In Tranzor Z, the American imported version, Dr. Hell was called Dr. Daemon. In the Arabic version it has been changed to Abou'el Gathab (Father of Rage).

=== Baron Ashura ===
Baron Ashura is the gynandromorphic servant of Dr. Hell. Mazinger's most persistent enemy, they make regular appearances in the Super Robot Wars series alongside their creator. Ashura, because of their split-gendered nature, is voiced by both a male and female voice actor.

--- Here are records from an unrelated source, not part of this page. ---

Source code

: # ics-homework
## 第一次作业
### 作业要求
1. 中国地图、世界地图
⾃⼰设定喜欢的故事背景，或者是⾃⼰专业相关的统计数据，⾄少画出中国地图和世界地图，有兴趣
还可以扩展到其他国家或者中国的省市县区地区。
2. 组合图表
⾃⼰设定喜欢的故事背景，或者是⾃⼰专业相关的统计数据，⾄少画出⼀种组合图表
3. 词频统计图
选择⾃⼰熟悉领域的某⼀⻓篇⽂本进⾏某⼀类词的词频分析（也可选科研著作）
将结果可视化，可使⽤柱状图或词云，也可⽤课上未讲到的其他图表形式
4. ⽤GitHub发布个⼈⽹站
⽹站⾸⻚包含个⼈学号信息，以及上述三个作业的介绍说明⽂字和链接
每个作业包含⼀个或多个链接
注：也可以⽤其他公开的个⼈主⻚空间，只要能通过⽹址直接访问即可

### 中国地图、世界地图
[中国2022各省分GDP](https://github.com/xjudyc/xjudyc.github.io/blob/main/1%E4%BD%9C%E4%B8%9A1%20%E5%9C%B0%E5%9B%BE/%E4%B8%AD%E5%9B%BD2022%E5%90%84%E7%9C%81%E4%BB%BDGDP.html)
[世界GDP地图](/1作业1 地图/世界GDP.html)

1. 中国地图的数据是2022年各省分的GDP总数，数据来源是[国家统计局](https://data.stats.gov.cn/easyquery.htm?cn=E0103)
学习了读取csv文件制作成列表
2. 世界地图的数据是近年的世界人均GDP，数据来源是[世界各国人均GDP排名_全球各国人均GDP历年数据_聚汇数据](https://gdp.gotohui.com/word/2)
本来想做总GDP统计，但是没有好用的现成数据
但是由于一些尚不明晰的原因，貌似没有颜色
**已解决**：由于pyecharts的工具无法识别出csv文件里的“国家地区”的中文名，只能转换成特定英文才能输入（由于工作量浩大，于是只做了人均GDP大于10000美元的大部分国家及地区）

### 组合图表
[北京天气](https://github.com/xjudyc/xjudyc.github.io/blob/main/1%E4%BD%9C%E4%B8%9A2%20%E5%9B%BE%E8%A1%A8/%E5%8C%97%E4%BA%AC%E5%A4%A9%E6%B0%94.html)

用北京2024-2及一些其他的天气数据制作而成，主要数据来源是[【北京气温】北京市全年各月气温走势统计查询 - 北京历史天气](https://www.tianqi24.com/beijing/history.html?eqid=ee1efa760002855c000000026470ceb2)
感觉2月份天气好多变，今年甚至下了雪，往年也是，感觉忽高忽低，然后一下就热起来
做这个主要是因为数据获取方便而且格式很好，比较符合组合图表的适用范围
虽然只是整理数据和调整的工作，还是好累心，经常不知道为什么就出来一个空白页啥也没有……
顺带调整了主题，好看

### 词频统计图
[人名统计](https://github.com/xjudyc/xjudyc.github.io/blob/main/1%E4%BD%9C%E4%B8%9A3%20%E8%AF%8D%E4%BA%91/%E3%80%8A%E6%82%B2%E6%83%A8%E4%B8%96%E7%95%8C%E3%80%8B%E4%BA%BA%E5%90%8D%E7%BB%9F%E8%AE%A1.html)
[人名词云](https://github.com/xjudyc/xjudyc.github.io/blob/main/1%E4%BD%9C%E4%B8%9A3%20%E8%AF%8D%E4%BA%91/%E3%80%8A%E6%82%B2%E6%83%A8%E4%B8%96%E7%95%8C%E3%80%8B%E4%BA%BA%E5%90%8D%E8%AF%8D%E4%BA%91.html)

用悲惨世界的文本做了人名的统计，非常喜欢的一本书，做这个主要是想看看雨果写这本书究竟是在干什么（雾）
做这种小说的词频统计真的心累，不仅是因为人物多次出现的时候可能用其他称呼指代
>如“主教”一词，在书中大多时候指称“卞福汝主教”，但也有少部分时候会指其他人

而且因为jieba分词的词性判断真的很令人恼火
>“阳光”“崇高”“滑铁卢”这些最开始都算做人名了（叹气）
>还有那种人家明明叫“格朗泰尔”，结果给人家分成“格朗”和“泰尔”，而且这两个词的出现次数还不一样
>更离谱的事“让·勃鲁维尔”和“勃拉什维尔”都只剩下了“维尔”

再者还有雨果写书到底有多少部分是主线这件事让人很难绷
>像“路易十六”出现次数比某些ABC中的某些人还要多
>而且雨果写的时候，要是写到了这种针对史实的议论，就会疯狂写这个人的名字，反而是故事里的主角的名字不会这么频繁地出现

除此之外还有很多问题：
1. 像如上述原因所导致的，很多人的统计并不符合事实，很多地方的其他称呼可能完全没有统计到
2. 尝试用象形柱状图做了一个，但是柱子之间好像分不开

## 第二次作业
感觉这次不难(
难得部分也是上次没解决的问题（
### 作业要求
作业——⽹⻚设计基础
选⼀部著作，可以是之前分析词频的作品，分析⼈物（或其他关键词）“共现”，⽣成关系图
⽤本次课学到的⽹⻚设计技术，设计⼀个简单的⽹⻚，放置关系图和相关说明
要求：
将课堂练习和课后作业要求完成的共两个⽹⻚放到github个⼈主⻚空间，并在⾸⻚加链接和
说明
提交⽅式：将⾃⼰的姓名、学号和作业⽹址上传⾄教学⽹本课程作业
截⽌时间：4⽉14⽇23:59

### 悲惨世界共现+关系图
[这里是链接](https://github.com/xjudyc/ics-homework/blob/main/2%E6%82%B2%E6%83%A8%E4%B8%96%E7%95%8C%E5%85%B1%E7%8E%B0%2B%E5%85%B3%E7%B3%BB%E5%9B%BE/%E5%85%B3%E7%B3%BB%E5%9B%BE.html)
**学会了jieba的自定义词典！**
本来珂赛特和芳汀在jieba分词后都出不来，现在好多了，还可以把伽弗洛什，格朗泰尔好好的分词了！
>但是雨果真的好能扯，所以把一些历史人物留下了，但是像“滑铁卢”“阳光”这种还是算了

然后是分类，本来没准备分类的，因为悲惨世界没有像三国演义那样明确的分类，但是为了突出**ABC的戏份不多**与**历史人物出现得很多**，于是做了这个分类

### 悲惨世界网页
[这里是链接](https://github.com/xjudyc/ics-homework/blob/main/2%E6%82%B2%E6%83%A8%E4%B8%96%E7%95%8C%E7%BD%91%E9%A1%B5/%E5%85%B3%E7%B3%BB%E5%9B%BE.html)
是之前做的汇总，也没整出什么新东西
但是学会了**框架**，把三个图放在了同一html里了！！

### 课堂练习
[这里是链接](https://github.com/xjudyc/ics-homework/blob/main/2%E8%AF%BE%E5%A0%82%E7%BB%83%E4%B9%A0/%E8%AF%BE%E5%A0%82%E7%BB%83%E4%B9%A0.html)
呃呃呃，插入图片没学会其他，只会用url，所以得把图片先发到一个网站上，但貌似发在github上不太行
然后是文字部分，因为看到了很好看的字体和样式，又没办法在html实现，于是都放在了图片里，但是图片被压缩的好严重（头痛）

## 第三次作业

Baron Ashura's origin began long ago with a man and woman who fell in love. Their love was forbidden and upon discovery, the lovers shared a terrible fate: they were mummified and buried alive. Many years later, a cave in collapsed the roof of the tomb. A huge chunk of rubble landed between the two corpses, destroying the man's right half and the woman's left half. The would-be world conqueror Dr. Hell stumbled upon the tomb. He sewed the two remaining halves together and then brought the composite being to life. The new being swore loyalty to Dr. Hell. Dubbing his creation Baron Ashura, Dr. Hell used them as his main henchman.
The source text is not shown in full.